Fight, Flight, or Friendship
Children are sometimes the best models of what it means to be human. They say what’s on their minds. They mimic the silly and embarrassing habits that you have. Kids simply do what they feel and that really exposes the core of our humanness that we spent much of our adult lives hiding.
The transparency of children can give us insight into how humans naturally respond to things like stress. Anyone with kids can tell you that they cry, a lot. Ever since that first moment leaving the womb screaming for dear life up until they learn to fend for themselves, children cry when under distress and for good reason. Most primate children are born very early in development and have no ability to protect themselves. They depend on their parents to do so. Humans, being primates ourselves, are born dependent. We need others in order to survive. It is in our nature.
So, why is it that we teach our children that sadness is a weakness?
There has been this pervasive idea of what humans do when confronted with imminent danger. Fight or flight. It dates back to Walter Bradford Cannon, an American psychologist who noted the behavioural and physiological response of animals in danger. The hunker down and fight or flee to safety. It is triggered by the autonomic nervous system, which, as the name implies, switches on automatically under stress. It jolts us into a frenzy by releasing a rush of hormones the prepare us for action. It is the same system that comes into play when we get sexually aroused. And some animals (including humans) freeze instead of run. So, the term has become extended over the years to be the 4F’s: fight, flight, freeze, and fuck.
The idea of fight or flight has been so strongly rooted in our societies likely because of the barbaric nature of early human relations. Up until the past century, most of human history has been about colonization of territory. Tribes, villages, nations all fought for thousands of years for land. This contest fueled by military power has cemented the idea of strength as a sought after trait. Those who ran would eventually run out of places to go, especially once there was no more land unclaimed. Instead they would attempt to take new territory by force through the means of war. The strong would win. The weak would become subjugated and assimilated. This is a history that we still live through today.
Even within the relatively safe confounds of first world societies we are still plagued with war. War on drugs. Gang wars. Gender equality. Sexual freedom. Religious freedom. And the countless economic wars being fought everyday. What was once physical territory are now market territory. Those who fight will become the victors.
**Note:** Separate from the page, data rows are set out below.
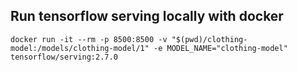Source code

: ## Run tensorflow serving locally with docker
```
docker run -it --rm -p 8500:8500 -v "$(pwd)/clothing-model:/models/clothing-model/1" -e MODEL_NAME="clothing-model" tensorflow/serving:2.7.0
```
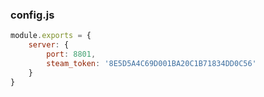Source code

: ### config.js
```js
module.exports = {
    server: {
        port: 8801,
        steam_token: '8E5D5A4C69D001BA20C1B71834DD0C56'
    }
}
```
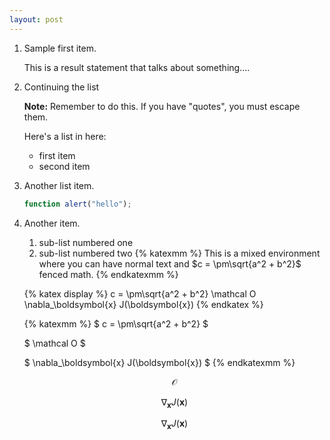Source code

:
 ```yaml
---
layout: post
---
```

1.  Sample first item.

    This is a result statement that talks about something....

2.  Continuing the list

    <div markdown="span" class="alert alert-info" role="alert"><i class="fa fa-info-circle"></i> <b>Note:</b> Remember to do this. If you have "quotes", you must escape them.</div>


    Here's a list in here:

    * first item
    * second item

3.  Another list item.

    ```js
    function alert("hello");
    ```

4.  Another item.
    1. sub-list numbered one
    2. sub-list numbered two
    {% katexmm %}
      This is a mixed environment where you can have normal text and $c = \pm\sqrt{a^2 + b^2}$ fenced math.
    {% endkatexmm %}

    {% katex display %}
      c = \pm\sqrt{a^2 + b^2}
      \mathcal O
      \nabla_\boldsymbol{x} J(\boldsymbol{x})
    {% endkatex %}

    {% katexmm %}
      $ c = \pm\sqrt{a^2 + b^2} $

      $ \mathcal O $

      $ \nabla_\boldsymbol{x} J(\boldsymbol{x}) $
    {% endkatexmm %}

    $$ \mathcal O $$

    $$ \nabla_\boldsymbol{x} J(\boldsymbol{x}) $$

    $$ \nabla_\boldsymbol{x} J(\boldsymbol{x}) $$
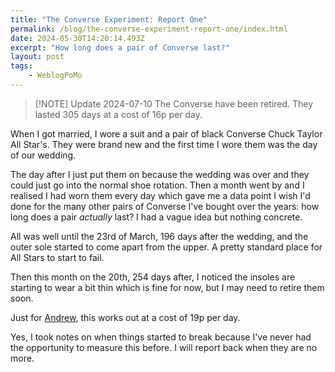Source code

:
 ```yaml
---
title: "The Converse Experiment: Report One"
permalink: /blog/the-converse-experiment-report-one/index.html
date: 2024-05-30T14:20:14.493Z
excerpt: "How long does a pair of Converse last?"
layout: post
tags:
    - WeblogPoMo
---
```


> [!NOTE] Update 2024-07-10
> The Converse have been retired. They lasted 305 days at a cost of 16p per day.

When I got married, I wore a suit and a pair of black Converse Chuck Taylor All Star's. They were brand new and the first time I wore them was the day of our wedding.

The day after I just put them on because the wedding was over and they could just go into the normal shoe rotation. Then a month went by and I realised I had worn them every day which gave me a data point I wish I'd done for the many other pairs of Converse I've bought over the years: how long does a pair _actually_ last? I had a vague idea but nothing concrete.

All was well until the 23rd of March, 196 days after the wedding, and the outer sole started to come apart from the upper. A pretty standard place for All Stars to start to fail.

Then this month on the 20th, 254 days after, I noticed the insoles are starting to wear a bit thin which is fine for now, but I may need to retire them soon.

Just for [Andrew](https://canion.blog/), this works out at a cost of 19p per day.

Yes, I took notes on when things started to break because I've never had the opportunity to measure this before. I will report back when they are no more.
What if we value all of this fighting simply because we try so hard to eliminate the one response to stress that brings people together?
In the summer of 2015, Pixar release a film called Inside Out. It depicted the emotions of a young girl as colourful characters inside her head controlling her behaviour. Joy was a bubbly fairy that loved to have fun. Sadness was an unmotivated blue lump. Whenever Sadness got in the way it would get shoved aside because it was disrupting all the fun. It was, in a sense, an emotional war between the two. The two end up getting lost, away from the central controls leaving the remaining emotions of Anger, Fear, and Disgust to take over. Spoiler. At the end Joy finally realized that the joyous memories she cherished so dearly were actually because of sadness. When the girl was able to express her sadness it prompted her parents to pick her up and allow her to experience joy again.
The modern world we live in still tries its best to suppress and ignore the exact feelings that bring us closer together. When we feel overwhelmed at school, or at work we are expected to maintain composure, “stay professional” and power through. Those that ask for help are considered weak and unreliable. Because of that, so many of us are forced to wallow in our sadness until it becomes a debilitating depression. Yet, if we took a single moment to tend to the distress of our students, our co-workers, our family and friends, they we can help pick them up and allow them to experience the joy of school and work again.
There is this cruelty in our society when we try so hard to crush the feelings of sadness and dispel them from our children. We teach one another that the world is a cruel place. That there is no sympathy out there in the “real world”. Sadness has become the most inhumane taboo of our time.
From the moment we are born into this world, the only real truth we learn is whether or not someone will tend to our cries. Our need for connection is a core part of what it means to be human. When we force ourselves to push our sadness aside all we end up with is the meaningless joy of addiction and the endless pursuit of war. Fight or flight are not our only options. We can choose friendship.